_Exercise objective_:
Within the listing, each line that has the string "autorun을" should be copied.

_Provided entries_:
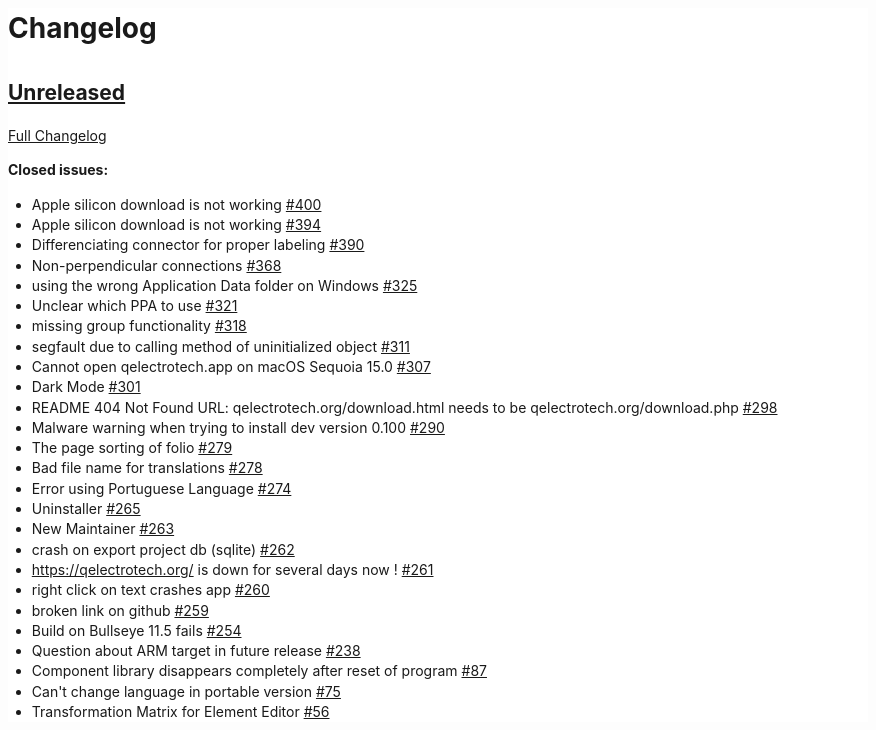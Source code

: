 # Changelog

## [Unreleased](https://github.com/qelectrotech/qelectrotech-source-mirror/tree/HEAD)

[Full Changelog](https://github.com/qelectrotech/qelectrotech-source-mirror/compare/0.9...HEAD)

**Closed issues:**

- Apple silicon download is not working [\#400](https://github.com/qelectrotech/qelectrotech-source-mirror/issues/400)
- Apple silicon download is not working [\#394](https://github.com/qelectrotech/qelectrotech-source-mirror/issues/394)
- Differenciating connector for proper labeling [\#390](https://github.com/qelectrotech/qelectrotech-source-mirror/issues/390)
- Non-perpendicular connections [\#368](https://github.com/qelectrotech/qelectrotech-source-mirror/issues/368)
- using the wrong Application Data folder on Windows [\#325](https://github.com/qelectrotech/qelectrotech-source-mirror/issues/325)
- Unclear which PPA to use [\#321](https://github.com/qelectrotech/qelectrotech-source-mirror/issues/321)
- missing group functionality [\#318](https://github.com/qelectrotech/qelectrotech-source-mirror/issues/318)
- segfault due to calling method of uninitialized object [\#311](https://github.com/qelectrotech/qelectrotech-source-mirror/issues/311)
- Cannot open qelectrotech.app on macOS Sequoia 15.0 [\#307](https://github.com/qelectrotech/qelectrotech-source-mirror/issues/307)
- Dark Mode [\#301](https://github.com/qelectrotech/qelectrotech-source-mirror/issues/301)
- README 404 Not Found URL: qelectrotech.org/download.html needs to be qelectrotech.org/download.php [\#298](https://github.com/qelectrotech/qelectrotech-source-mirror/issues/298)
- Malware warning when trying to install dev version 0.100 [\#290](https://github.com/qelectrotech/qelectrotech-source-mirror/issues/290)
- The page sorting of folio [\#279](https://github.com/qelectrotech/qelectrotech-source-mirror/issues/279)
- Bad file name for  translations [\#278](https://github.com/qelectrotech/qelectrotech-source-mirror/issues/278)
- Error using Portuguese Language [\#274](https://github.com/qelectrotech/qelectrotech-source-mirror/issues/274)
- Uninstaller [\#265](https://github.com/qelectrotech/qelectrotech-source-mirror/issues/265)
- New Maintainer [\#263](https://github.com/qelectrotech/qelectrotech-source-mirror/issues/263)
- crash on export project db \(sqlite\) [\#262](https://github.com/qelectrotech/qelectrotech-source-mirror/issues/262)
- https://qelectrotech.org/ is down for several days now ! [\#261](https://github.com/qelectrotech/qelectrotech-source-mirror/issues/261)
- right click on text crashes app [\#260](https://github.com/qelectrotech/qelectrotech-source-mirror/issues/260)
- broken link on github [\#259](https://github.com/qelectrotech/qelectrotech-source-mirror/issues/259)
- Build on Bullseye 11.5 fails [\#254](https://github.com/qelectrotech/qelectrotech-source-mirror/issues/254)
- Question about ARM target in future release [\#238](https://github.com/qelectrotech/qelectrotech-source-mirror/issues/238)
- Component library disappears completely after reset of program [\#87](https://github.com/qelectrotech/qelectrotech-source-mirror/issues/87)
- Can't change language in portable version [\#75](https://github.com/qelectrotech/qelectrotech-source-mirror/issues/75)
- Transformation Matrix for Element Editor [\#56](https://github.com/qelectrotech/qelectrotech-source-mirror/issues/56)
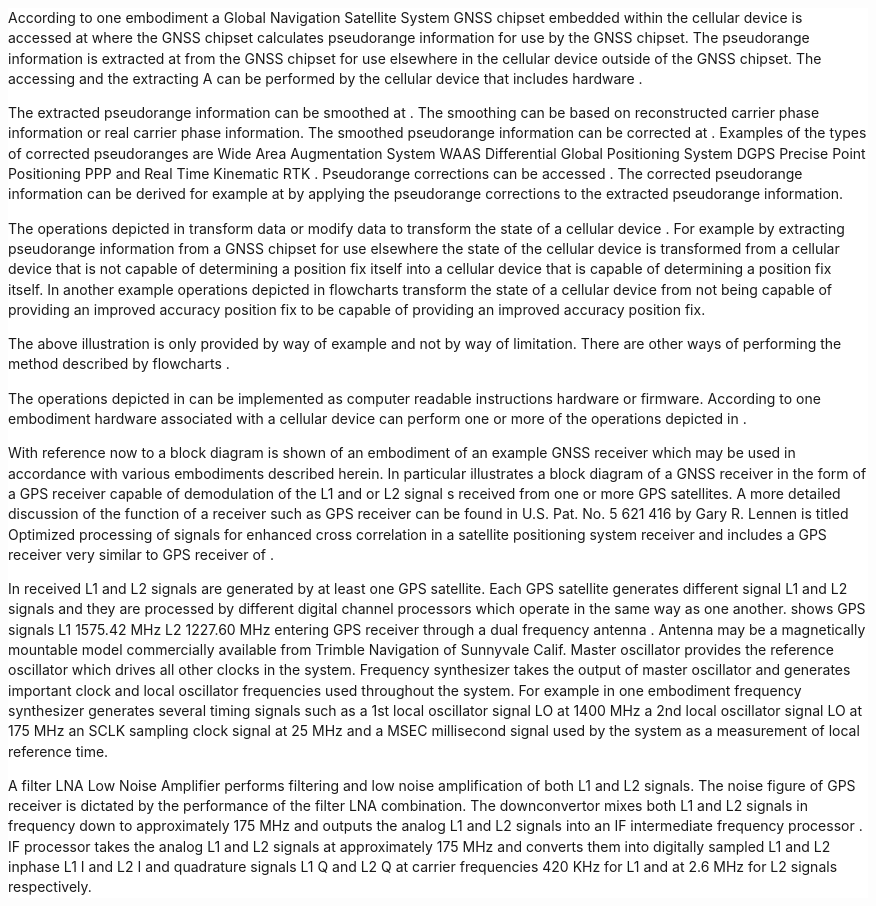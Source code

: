 According to one embodiment a Global Navigation Satellite System GNSS chipset embedded within the cellular device is accessed at where the GNSS chipset calculates pseudorange information for use by the GNSS chipset. The pseudorange information is extracted at from the GNSS chipset for use elsewhere in the cellular device outside of the GNSS chipset. The accessing and the extracting A can be performed by the cellular device that includes hardware .

The extracted pseudorange information can be smoothed at . The smoothing can be based on reconstructed carrier phase information or real carrier phase information. The smoothed pseudorange information can be corrected at . Examples of the types of corrected pseudoranges are Wide Area Augmentation System WAAS Differential Global Positioning System DGPS Precise Point Positioning PPP and Real Time Kinematic RTK . Pseudorange corrections can be accessed . The corrected pseudorange information can be derived for example at by applying the pseudorange corrections to the extracted pseudorange information.

The operations depicted in transform data or modify data to transform the state of a cellular device . For example by extracting pseudorange information from a GNSS chipset for use elsewhere the state of the cellular device is transformed from a cellular device that is not capable of determining a position fix itself into a cellular device that is capable of determining a position fix itself. In another example operations depicted in flowcharts transform the state of a cellular device from not being capable of providing an improved accuracy position fix to be capable of providing an improved accuracy position fix.

The above illustration is only provided by way of example and not by way of limitation. There are other ways of performing the method described by flowcharts .

The operations depicted in can be implemented as computer readable instructions hardware or firmware. According to one embodiment hardware associated with a cellular device can perform one or more of the operations depicted in .

With reference now to a block diagram is shown of an embodiment of an example GNSS receiver which may be used in accordance with various embodiments described herein. In particular illustrates a block diagram of a GNSS receiver in the form of a GPS receiver capable of demodulation of the L1 and or L2 signal s received from one or more GPS satellites. A more detailed discussion of the function of a receiver such as GPS receiver can be found in U.S. Pat. No. 5 621 416 by Gary R. Lennen is titled Optimized processing of signals for enhanced cross correlation in a satellite positioning system receiver and includes a GPS receiver very similar to GPS receiver of .

In received L1 and L2 signals are generated by at least one GPS satellite. Each GPS satellite generates different signal L1 and L2 signals and they are processed by different digital channel processors which operate in the same way as one another. shows GPS signals L1 1575.42 MHz L2 1227.60 MHz entering GPS receiver through a dual frequency antenna . Antenna may be a magnetically mountable model commercially available from Trimble Navigation of Sunnyvale Calif. Master oscillator provides the reference oscillator which drives all other clocks in the system. Frequency synthesizer takes the output of master oscillator and generates important clock and local oscillator frequencies used throughout the system. For example in one embodiment frequency synthesizer generates several timing signals such as a 1st local oscillator signal LO at 1400 MHz a 2nd local oscillator signal LO at 175 MHz an SCLK sampling clock signal at 25 MHz and a MSEC millisecond signal used by the system as a measurement of local reference time.

A filter LNA Low Noise Amplifier performs filtering and low noise amplification of both L1 and L2 signals. The noise figure of GPS receiver is dictated by the performance of the filter LNA combination. The downconvertor mixes both L1 and L2 signals in frequency down to approximately 175 MHz and outputs the analog L1 and L2 signals into an IF intermediate frequency processor . IF processor takes the analog L1 and L2 signals at approximately 175 MHz and converts them into digitally sampled L1 and L2 inphase L1 I and L2 I and quadrature signals L1 Q and L2 Q at carrier frequencies 420 KHz for L1 and at 2.6 MHz for L2 signals respectively.
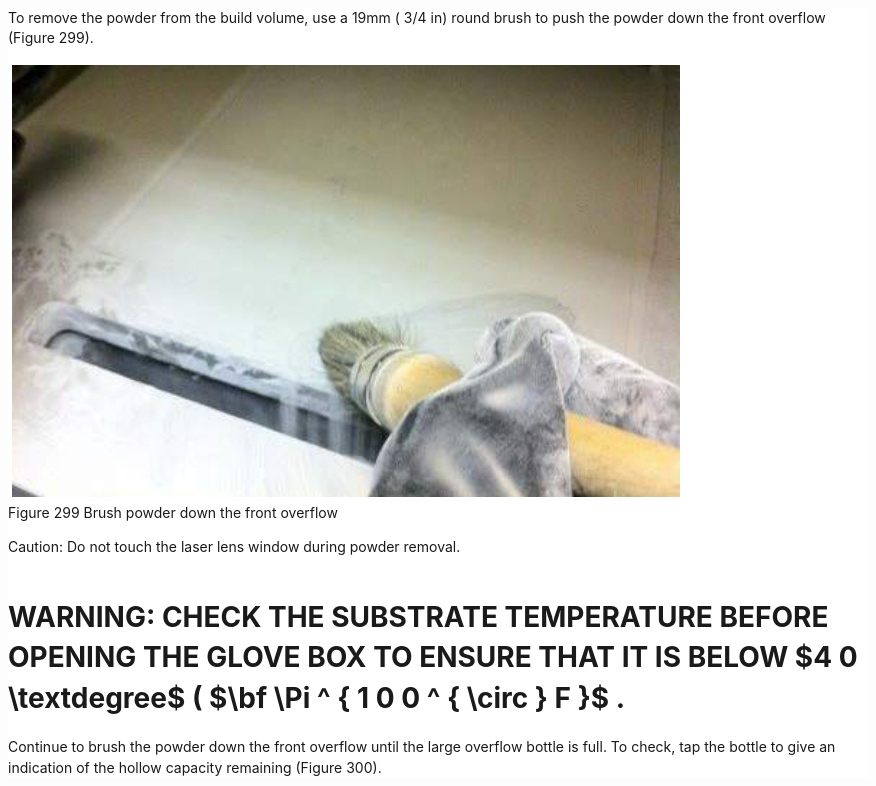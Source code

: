 To remove the powder from the build volume, use a $1 9 \mathsf { m m }$ ( $3 / 4$ in) round brush to push the powder down the front overflow (Figure 299).  

![](images/7ae1e1d17adbd0ce57dcb2c553dce60b147d050dfc66d54ecb632459f47ff0b9.jpg)  
Figure 299 Brush powder down the front overflow  

Caution: Do not touch the laser lens window during powder removal.  

# WARNING: CHECK THE SUBSTRATE TEMPERATURE BEFORE OPENING THE GLOVE BOX TO ENSURE THAT IT IS BELOW $4 0 \textdegree$ ( $\bf \Pi ^ { 1 0 0 ^ { \circ } F }$ .  

Continue to brush the powder down the front overflow until the large overflow bottle is full. To check, tap the bottle to give an indication of the hollow capacity remaining (Figure 300).  
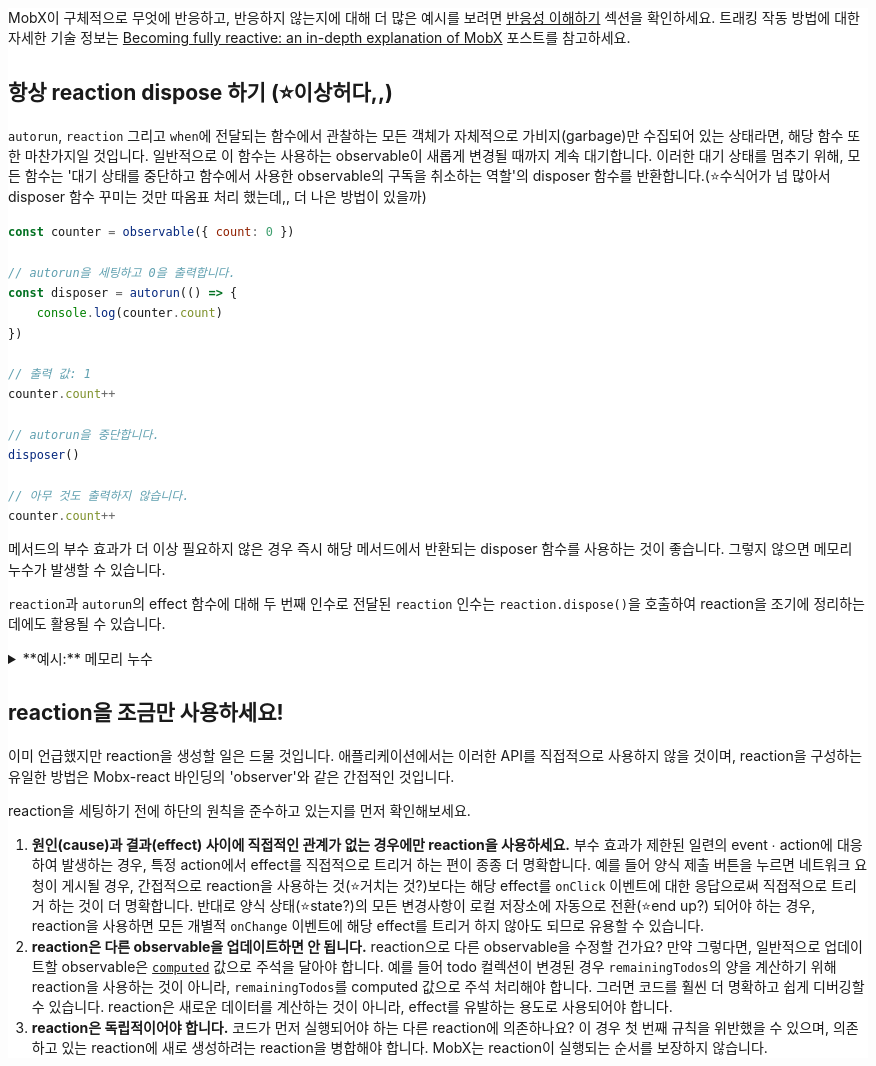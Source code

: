MobX이 구체적으로 무엇에 반응하고, 반응하지 않는지에 대해 더 많은 예시를 보려면 [반응성 이해하기](understanding-reactivity.md) 섹션을 확인하세요.
트래킹 작동 방법에 대한 자세한 기술 정보는 [Becoming fully reactive: an in-depth explanation of MobX](https://hackernoon.com/becoming-fully-reactive-an-in-depth-explanation-of-mobservable-55995262a254) 포스트를 참고하세요.


## 항상 reaction dispose 하기 (⭐️이상허다,,)

`autorun`, `reaction` 그리고 `when`에 전달되는 함수에서 관찰하는 모든 객체가 자체적으로 가비지(garbage)만 수집되어 있는 상태라면, 해당 함수 또한 마찬가지일 것입니다. 일반적으로 이 함수는 사용하는 observable이 새롭게 변경될 때까지 계속 대기합니다.
이러한 대기 상태를 멈추기 위해, 모든 함수는 '대기 상태를 중단하고 함수에서 사용한 observable의 구독을 취소하는 역할'의 disposer 함수를 반환합니다.(⭐️수식어가 넘 많아서 disposer 함수 꾸미는 것만 따옴표 처리 했는데,, 더 나은 방법이 있을까)

```javascript
const counter = observable({ count: 0 })

// autorun을 세팅하고 0을 출력합니다.
const disposer = autorun(() => {
    console.log(counter.count)
})

// 출력 값: 1
counter.count++

// autorun을 중단합니다.
disposer()

// 아무 것도 출력하지 않습니다.
counter.count++
```

메서드의 부수 효과가 더 이상 필요하지 않은 경우 즉시 해당 메서드에서 반환되는 disposer 함수를 사용하는 것이 좋습니다.
그렇지 않으면 메모리 누수가 발생할 수 있습니다.

`reaction`과 `autorun`의 effect 함수에 대해 두 번째 인수로 전달된 `reaction` 인수는 `reaction.dispose()`을 호출하여 reaction을 조기에 정리하는 데에도 활용될 수 있습니다.

<details id="mem-leak-example"><summary>**예시:** 메모리 누수<a href="#mem-leak-example" class="tip-anchor"></a></summary></details>

## reaction을 조금만 사용하세요!

이미 언급했지만 reaction을 생성할 일은 드물 것입니다.
애플리케이션에서는 이러한 API를 직접적으로 사용하지 않을 것이며, reaction을 구성하는 유일한 방법은 Mobx-react 바인딩의 'observer'와 같은 간접적인 것입니다.

reaction을 세팅하기 전에 하단의 원칙을 준수하고 있는지를 먼저 확인해보세요.

1. **원인(cause)과 결과(effect) 사이에 직접적인 관계가 없는 경우에만 reaction을 사용하세요.** 부수 효과가 제한된 일련의 event ∙ action에 대응하여 발생하는 경우, 특정 action에서 effect를 직접적으로 트리거 하는 편이 종종 더 명확합니다. 
예를 들어 양식 제출 버튼을 누르면 네트워크 요청이 게시될 경우, 간접적으로 reaction을 사용하는 것(⭐️거치는 것?)보다는 해당 effect를 `onClick` 이벤트에 대한 응답으로써 직접적으로 트리거 하는 것이 더 명확합니다.
반대로 양식 상태(⭐️state?)의 모든 변경사항이 로컬 저장소에 자동으로 전환(⭐️end up?) 되어야 하는 경우, reaction을 사용하면 모든 개별적 `onChange` 이벤트에 해당 effect를 트리거 하지 않아도 되므로 유용할 수 있습니다.
1. **reaction은 다른 observable을 업데이트하면 안 됩니다.** reaction으로 다른 observable을 수정할 건가요? 만약 그렇다면, 일반적으로 업데이트할 observable은 [`computed`](computeds.md) 값으로 주석을 달아야 합니다. 예를 들어 todo 컬렉션이 변경된 경우 `remainingTodos`의 양을 계산하기 위해 reaction을 사용하는 것이 아니라, `remainingTodos`를 computed 값으로 주석 처리해야 합니다.
그러면 코드를 훨씬 더 명확하고 쉽게 디버깅할 수 있습니다. reaction은 새로운 데이터를 계산하는 것이 아니라, effect를 유발하는 용도로 사용되어야 합니다.
1. **reaction은 독립적이어야 합니다.** 코드가 먼저 실행되어야 하는 다른 reaction에 의존하나요? 이 경우 첫 번째 규칙을 위반했을 수 있으며, 의존하고 있는 reaction에 새로 생성하려는 reaction을 병합해야 합니다. MobX는 reaction이 실행되는 순서를 보장하지 않습니다.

_Written answer_:
// autorun을 세팅하고 0을 출력합니다.
// autorun을 중단합니다.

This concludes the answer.